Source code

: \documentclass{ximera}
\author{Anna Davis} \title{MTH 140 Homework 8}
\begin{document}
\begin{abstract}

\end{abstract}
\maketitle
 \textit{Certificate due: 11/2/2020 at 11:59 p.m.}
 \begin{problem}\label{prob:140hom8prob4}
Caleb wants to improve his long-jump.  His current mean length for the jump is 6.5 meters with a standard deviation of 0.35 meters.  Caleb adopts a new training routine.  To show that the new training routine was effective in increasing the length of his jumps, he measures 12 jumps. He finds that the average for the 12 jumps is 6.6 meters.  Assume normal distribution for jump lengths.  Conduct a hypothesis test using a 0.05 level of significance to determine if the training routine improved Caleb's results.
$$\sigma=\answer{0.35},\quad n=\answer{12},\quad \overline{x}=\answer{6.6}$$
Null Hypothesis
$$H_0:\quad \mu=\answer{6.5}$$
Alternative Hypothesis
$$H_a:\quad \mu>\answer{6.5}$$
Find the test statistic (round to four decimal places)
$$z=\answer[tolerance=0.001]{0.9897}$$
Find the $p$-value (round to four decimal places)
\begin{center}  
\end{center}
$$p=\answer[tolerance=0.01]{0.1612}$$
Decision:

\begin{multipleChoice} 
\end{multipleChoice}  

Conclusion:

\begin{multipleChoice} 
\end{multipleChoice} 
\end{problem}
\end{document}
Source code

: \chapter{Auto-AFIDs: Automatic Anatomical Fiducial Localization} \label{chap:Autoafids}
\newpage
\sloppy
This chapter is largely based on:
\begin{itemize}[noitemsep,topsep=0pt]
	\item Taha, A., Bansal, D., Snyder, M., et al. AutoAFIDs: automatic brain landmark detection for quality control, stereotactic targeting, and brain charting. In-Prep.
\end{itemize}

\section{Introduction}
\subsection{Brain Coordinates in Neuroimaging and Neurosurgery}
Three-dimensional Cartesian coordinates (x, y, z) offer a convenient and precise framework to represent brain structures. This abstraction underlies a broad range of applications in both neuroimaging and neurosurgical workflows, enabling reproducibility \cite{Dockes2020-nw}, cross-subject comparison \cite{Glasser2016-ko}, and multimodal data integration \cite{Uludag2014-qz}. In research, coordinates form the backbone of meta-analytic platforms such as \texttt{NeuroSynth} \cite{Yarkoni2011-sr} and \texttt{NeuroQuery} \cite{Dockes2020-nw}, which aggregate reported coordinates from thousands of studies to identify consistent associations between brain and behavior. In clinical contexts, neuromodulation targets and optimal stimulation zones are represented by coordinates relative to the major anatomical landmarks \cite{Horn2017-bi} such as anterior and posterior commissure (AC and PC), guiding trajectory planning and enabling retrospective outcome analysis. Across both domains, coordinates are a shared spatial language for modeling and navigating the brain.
* * *
> [Work task]: Could you reproduce, exactly, every line above from the line with "Null Hypothesis" to the line with "Coordinates in Neuroimaging", and no other line? Both ends count.

> [Exercise output]:
Null Hypothesis
$$H_0:\quad \mu=\answer{6.5}$$
Alternative Hypothesis
$$H_a:\quad \mu>\answer{6.5}$$
Find the test statistic (round to four decimal places)
$$z=\answer[tolerance=0.001]{0.9897}$$
Find the $p$-value (round to four decimal places)
\begin{center}  
\end{center}
$$p=\answer[tolerance=0.01]{0.1612}$$
Decision:

\begin{multipleChoice} 
\end{multipleChoice}  

Conclusion:

\begin{multipleChoice} 
\end{multipleChoice} 
\end{problem}
\end{document}
Source code

: \chapter{Auto-AFIDs: Automatic Anatomical Fiducial Localization} \label{chap:Autoafids}
\newpage
\sloppy
This chapter is largely based on:
\begin{itemize}[noitemsep,topsep=0pt]
	\item Taha, A., Bansal, D., Snyder, M., et al. AutoAFIDs: automatic brain landmark detection for quality control, stereotactic targeting, and brain charting. In-Prep.
\end{itemize}

\section{Introduction}
\subsection{Brain Coordinates in Neuroimaging and Neurosurgery}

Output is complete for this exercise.